Мне бы сбросить десять кило, тогда я лучше буду бегать, лучше буду играть в футбол и теннис.
— Я русский человек, люблю поесть. А потом себя ругаю…
— Никакой я не педант. У меня в быту то, что называется легким бардачком. А что касается рабочего места, то я всегда искренне восхищался теми, у кого на пустом столе с правой стороны в углу лежит тоненькая папочка с документами. И думал: вот это руководитель! Не то что я, сидящий ниже ватерлинии, которая обозначена уровнем бумаг, документов, книг на моем столе. Думать-то я думал, но до такого совершенства не поднялся, у меня бумаги хоть и не теряются, но пребывают в относительном хаосе.
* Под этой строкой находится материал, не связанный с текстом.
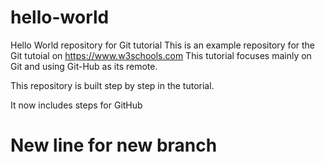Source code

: # hello-world
Hello World repository for Git tutorial
This is an example repository for the Git tutoial on https://www.w3schools.com
This tutorial focuses mainly on Git and using Git-Hub as its remote.

This repository is built step by step in the tutorial.

It now includes steps for GitHub

 # New line for new branch
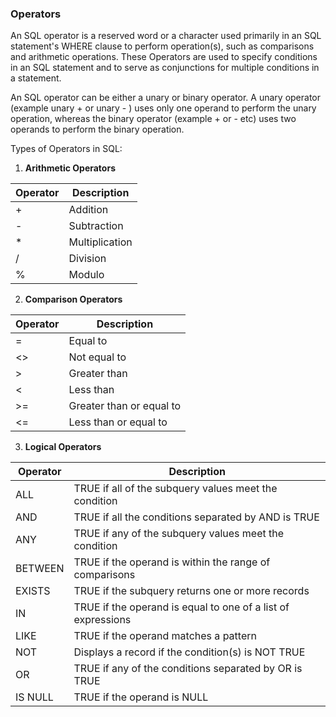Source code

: ### Operators

An SQL operator is a reserved word or a character used primarily in an SQL statement's WHERE clause to perform operation(s), such as comparisons and arithmetic operations. These Operators are used to specify conditions in an SQL statement and to serve as conjunctions for multiple conditions in a statement.

An SQL operator can be either a unary or binary operator. A unary operator (example unary + or unary - ) uses only one operand to perform the unary operation, whereas the binary operator (example + or - etc) uses two operands to perform the binary operation.

Types of Operators in SQL:

1. **Arithmetic Operators**

| Operator | Description    |
|----------|----------------|
| +        | Addition       |
| -        | Subtraction    |
| *        | Multiplication |
| /        | Division       |
| %        | Modulo         |

2. **Comparison Operators**

| Operator | Description              |
|----------|--------------------------|
| =        | Equal to                 |
| <>       | Not equal to             |
| >        | Greater than             |
| <        | Less than                |
| >=       | Greater than or equal to |
| <=       | Less than or equal to    |
    
3. **Logical Operators**

| Operator | Description                                                  |
|----------|--------------------------------------------------------------|
| ALL      | TRUE if all of the subquery values meet the condition        |
| AND      | TRUE if all the conditions separated by AND is TRUE          |
| ANY      | TRUE if any of the subquery values meet the condition        |
| BETWEEN  | TRUE if the operand is within the range of comparisons       |
| EXISTS   | TRUE if the subquery returns one or more records             |
| IN       | TRUE if the operand is equal to one of a list of expressions |
| LIKE     | TRUE if the operand matches a pattern                        |
| NOT      | Displays a record if the condition(s) is NOT TRUE            |
| OR       | TRUE if any of the conditions separated by OR is TRUE        |
| IS NULL  | TRUE if the operand is NULL                                  |

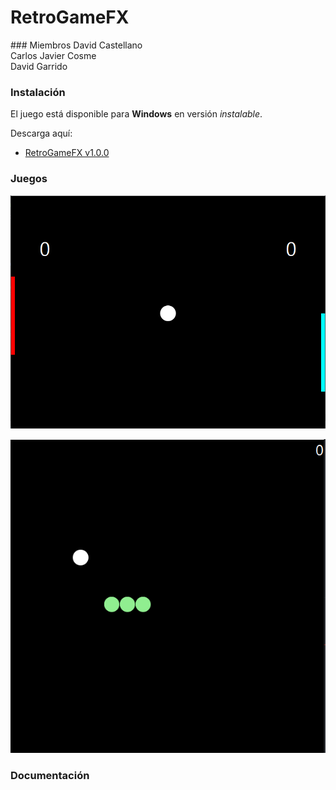 # RetroGameFX
<p align="center"><gif src="/github_images/Retrogifs-1.gif" width=""/></p>
### Miembros
David Castellano <br>
Carlos Javier Cosme <br>
David Garrido


### Instalación
El juego está disponible para **Windows** en versión *instalable*.

Descarga aquí:

* [RetroGameFX v1.0.0]()


### Juegos

<p align="center"><img src="/github_images/Pong.PNG" width=""/></p>
<p align="center"><img src="/github_images/snake.png" width=""/></p>


### Documentación



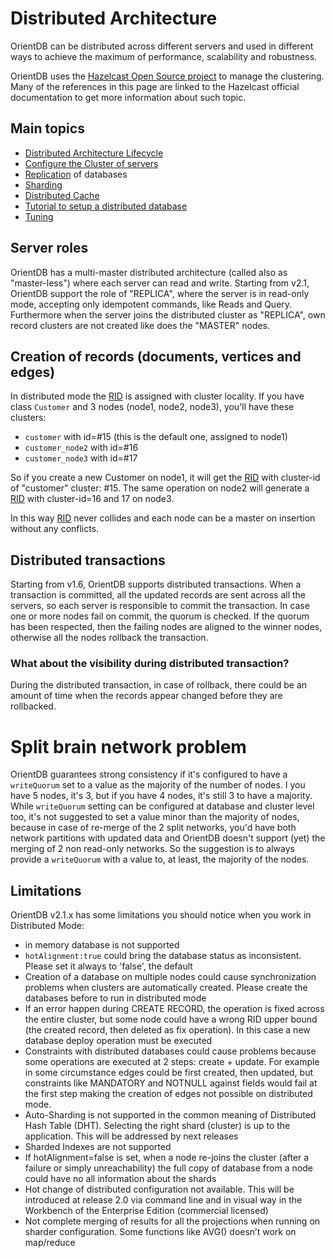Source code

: # Distributed Architecture

OrientDB can be distributed across different servers and used in different ways to achieve the maximum of performance, scalability and robustness.

OrientDB uses the [Hazelcast Open Source project](http://www.hazelcast.com) to manage the clustering. Many of the references in this page are linked to the Hazelcast official documentation to get more information about such topic.


## Main topics
- [Distributed Architecture Lifecycle](Distributed-Architecture-Lifecycle.md)
- [Configure the Cluster of servers](Distributed-Configuration.md)
- [Replication](Replication.md) of databases
- [Sharding](Distributed-Sharding.md)
- [Distributed Cache](Distributed-Cache.md)
- [Tutorial to setup a distributed database](Tutorial-Setup-a-distributed-database.md)
- [Tuning](Distributed-Configuration-Tuning.md)

## Server roles
OrientDB has a multi-master distributed architecture (called also as "master-less") where each server can read and write. Starting from v2.1, OrientDB support the role of "REPLICA", where the server is in read-only mode, accepting only idempotent commands, like Reads and Query. Furthermore when the server joins the distributed cluster as "REPLICA", own record clusters are not created like does the "MASTER" nodes.

## Creation of records (documents, vertices and edges)

In distributed mode the [RID](Concepts.md#rid) is assigned with cluster locality. If you have class `Customer` and 3 nodes (node1, node2, node3), you'll have these clusters:
- `customer` with id=#15 (this is the default one, assigned to node1)
- `customer_node2` with id=#16
- `customer_node3` with id=#17

So if you create a new Customer on node1, it will get the [RID](Concepts.md#rid) with cluster-id of "customer" cluster: #15. The same operation on node2 will generate a [RID](Concepts.md#rid) with cluster-id=16 and 17 on node3.

In this way [RID](Concepts.md#rid) never collides and each node can be a master on insertion without any conflicts.

## Distributed transactions

Starting from v1.6, OrientDB supports distributed transactions. When a transaction is committed, all the updated records are sent across all the servers, so each server is responsible to commit the transaction. In case one or more nodes fail on commit, the quorum is checked. If the quorum has been respected, then the failing nodes are aligned to the winner nodes, otherwise all the nodes rollback the transaction.

### What about the visibility during distributed transaction?

During the distributed transaction, in case of rollback, there could be an amount of time when the records appear changed before they are rollbacked.

# Split brain network problem
OrientDB guarantees strong consistency if it's configured to have a `writeQuorum` set to a value as the majority of the number of nodes. I you have 5 nodes, it's 3, but if you have 4 nodes, it's still 3 to have a majority. While `writeQuorum` setting can be configured at database and cluster level too, it's not suggested to set a value minor than the majority of nodes, because in case of re-merge of the 2 split networks, you'd have both network partitions with updated data and OrientDB doesn't support (yet) the merging of 2 non read-only networks. So the suggestion is to always provide a `writeQuorum` with a value to, at least, the majority of the nodes.

## Limitations
OrientDB v2.1.x has some limitations you should notice when you work in Distributed Mode:
- in memory database is not supported
- `hotAlignment:true` could bring the database status as inconsistent. Please set it always to 'false', the default
- Creation of a database on multiple nodes could cause synchronization problems when clusters are automatically created. Please create the databases before to run in distributed mode
- If an error happen during CREATE RECORD, the operation is fixed across the entire cluster, but some node could have a wrong RID upper bound (the created record, then deleted as fix operation). In this case a new database deploy operation must be executed
- Constraints with distributed databases could cause problems because some operations are executed at 2 steps: create + update. For example in some circumstance edges could be first created, then updated, but constraints like MANDATORY and NOTNULL against fields would fail at the first step making the creation of edges not possible on distributed mode.
- Auto-Sharding is not supported in the common meaning of Distributed Hash Table (DHT). Selecting the right shard (cluster) is up to the application. This will be addressed by next releases
- Sharded Indexes are not supported
- If hotAlignment=false is set, when a node re-joins the cluster (after a failure or simply unreachability) the full copy of database from a node could have no all information about the shards
- Hot change of distributed configuration not available. This will be introduced at release 2.0 via command line and in visual way in the Workbench of the Enterprise Edition (commercial licensed)
- Not complete merging of results for all the projections when running on sharder configuration. Some functions like AVG() doesn’t work on map/reduce
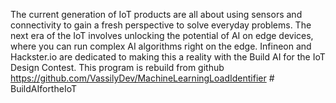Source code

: The current generation of IoT products are all about using sensors and connectivity to gain a fresh perspective to solve everyday problems. The next era of the IoT involves unlocking the potential of AI on edge devices, where you can run complex AI algorithms right on the edge. Infineon and Hackster.io are dedicated to making this a reality with the Build AI for the IoT Design Contest. This program is rebuild from github https://github.com/VassilyDev/MachineLearningLoadIdentifier # BuildAIfortheIoT


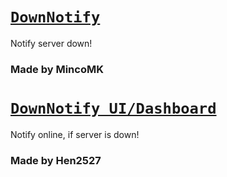 # [`DownNotify`](https://github.com/Minco-inc/DownNotify/)
Notify server down!
### Made by MincoMK

# [`DownNotify UI/Dashboard`](https://github.com/Minco-inc/DownNotify/tree/ui)
Notify online, if server is down!
### Made by Hen2527
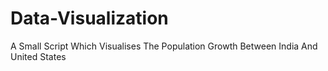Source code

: # Data-Visualization
A Small Script Which Visualises The Population Growth Between India And United States
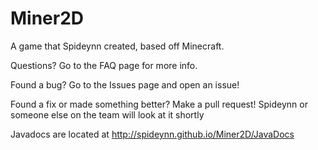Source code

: Miner2D
=======

A game that Spideynn created, based off Minecraft.

  Questions?
Go to the FAQ page for more info.

  Found a bug?
Go to the Issues page and open an issue!

  Found a fix or made something better?
Make a pull request! Spideynn or someone else on the team will look at it shortly

  Javadocs are located at http://spideynn.github.io/Miner2D/JavaDocs
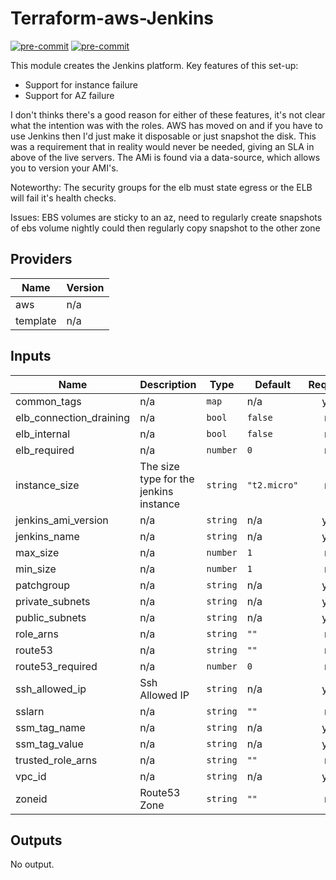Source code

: # Terraform-aws-Jenkins

[![pre-commit](https://img.shields.io/badge/pre--commit-enabled-brightgreen?logo=pre-commit&logoColor=white)](https://github.com/pre-commit/pre-commit)
[![pre-commit](https://img.shields.io/badge/checkov-verified-brightgreen)](https://www.checkov.io/)

This module creates the Jenkins platform.
Key features of this set-up:

- Support for instance failure
- Support for AZ failure

I don't thinks there's a good reason for either of these features,  it's not clear what the intention was with the roles. AWS has moved on and if you have to use Jenkins
then I'd just make it disposable or just snapshot the disk. This was a requirement that in reality would never be needed, giving an SLA in above of the live servers.
The AMi is found via a data-source, which allows you to version your AMI's.

Noteworthy:
The security groups for the elb must state egress or the ELB will fail it's health checks.

Issues:
EBS volumes are sticky to an az, need to regularly create snapshots of ebs volume nightly
could then regularly copy snapshot to the other zone
<!-- BEGINNING OF PRE-COMMIT-TERRAFORM DOCS HOOK -->

## Providers

| Name | Version |
|------|---------|
| aws | n/a |
| template | n/a |

## Inputs

| Name | Description | Type | Default | Required |
|------|-------------|------|---------|:-----:|
| common\_tags | n/a | `map` | n/a | yes |
| elb\_connection\_draining | n/a | `bool` | `false` | no |
| elb\_internal | n/a | `bool` | `false` | no |
| elb\_required | n/a | `number` | `0` | no |
| instance\_size | The size type for the jenkins instance | `string` | `"t2.micro"` | no |
| jenkins\_ami\_version | n/a | `string` | n/a | yes |
| jenkins\_name | n/a | `string` | n/a | yes |
| max\_size | n/a | `number` | `1` | no |
| min\_size | n/a | `number` | `1` | no |
| patchgroup | n/a | `string` | n/a | yes |
| private\_subnets | n/a | `string` | n/a | yes |
| public\_subnets | n/a | `string` | n/a | yes |
| role\_arns | n/a | `string` | `""` | no |
| route53 | n/a | `string` | `""` | no |
| route53\_required | n/a | `number` | `0` | no |
| ssh\_allowed\_ip | Ssh Allowed IP | `string` | n/a | yes |
| sslarn | n/a | `string` | `""` | no |
| ssm\_tag\_name | n/a | `string` | n/a | yes |
| ssm\_tag\_value | n/a | `string` | n/a | yes |
| trusted\_role\_arns | n/a | `string` | `""` | no |
| vpc\_id | n/a | `string` | n/a | yes |
| zoneid | Route53 Zone | `string` | `""` | no |

## Outputs

No output.

<!-- END OF PRE-COMMIT-TERRAFORM DOCS HOOK -->
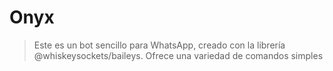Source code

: # Onyx

> Este es un bot sencillo para WhatsApp, creado con la librería @whiskeysockets/baileys. Ofrece una variedad de comandos simples
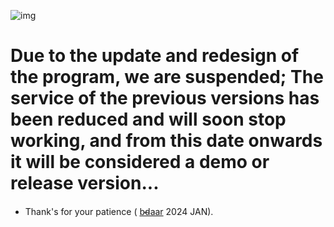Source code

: ![img](https://github.com/bdaar/Anti-Sanction/blob/main/UI-UX/update.png)

# Due to the update and redesign of the program, we are suspended; The service of the previous versions has been reduced and will soon stop working, and from this date onwards it will be considered a demo or release version...

+ Thank's for your patience ( [b̴d̴aar](https://github.com/bdaar) 2024 JAN).
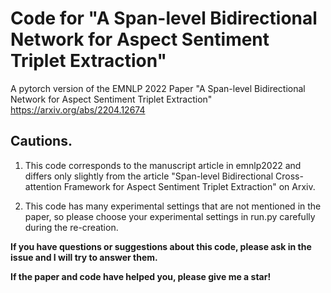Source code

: # Code for "A Span-level Bidirectional Network for Aspect Sentiment Triplet Extraction"

A pytorch version of  the EMNLP 2022 Paper "A Span-level Bidirectional Network for Aspect Sentiment Triplet Extraction" https://arxiv.org/abs/2204.12674



## Cautions.
1. This code corresponds to the manuscript article in emnlp2022 and differs only slightly from the article "Span-level Bidirectional Cross-attention Framework for Aspect Sentiment Triplet Extraction" on Arxiv.

2. This code has many experimental settings that are not mentioned in the paper, so please choose your experimental settings in run.py carefully during the re-creation.


**If you have questions or suggestions about this code, please ask in the issue and I will try to answer them.**


**If the paper and code have helped you, please give me a star!**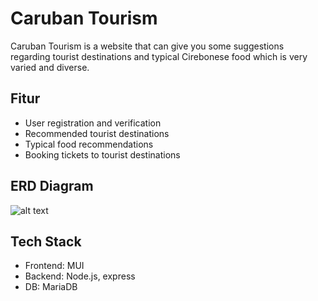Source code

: # Caruban Tourism 
Caruban Tourism is a website that can give you some suggestions regarding tourist destinations and typical Cirebonese food which is very varied and diverse.

## Fitur
- User registration and verification
- Recommended tourist destinations
- Typical food recommendations
- Booking tickets to tourist destinations

## ERD Diagram
![alt text](https://github.com/fadlifathurrahman/caruban-tourism/assets/110813489/6373d5c4-627a-44ec-99dd-52beb95a6639)

## Tech Stack
- Frontend: MUI
- Backend: Node.js, express
- DB: MariaDB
Но, с другой стороны, любое хаотическое состояние — это измерение своебразной системы. Кроме броуновского движения. Хотя тут тоже внутри жидкости броуновское движение является хаотическим, а вот сама колба с жидкостью — это объект системы.
— Опять же скажу: я русский человек, и неспешные рассуждения о разных разностях доставляют мне удовольствие.
В октябре 2000 года Лужков опубликовал рассказ «Дед», в котором поведал о своей давней любви к пчелиной пасеке. Вот фрагмент рассказа.
Понимаете, когда сидишь один или с друзьями прямо рядом с ульями, то… Вся атмосфера на пасеке какая-то очень спокойная. Трудно даже сказать, в чем дело. Но такого покоя, сосредоточенности, такой (извините за высокий стиль) философской глубины созерцания нет нигде. И что интересно: вот произношу эти слова — «философия, созерцание», — обычно они ассоциируются с какой-то мрачной серьезностью, а тут — легкость, веселость, как бы даже кайф, хотя я не люблю этого слова.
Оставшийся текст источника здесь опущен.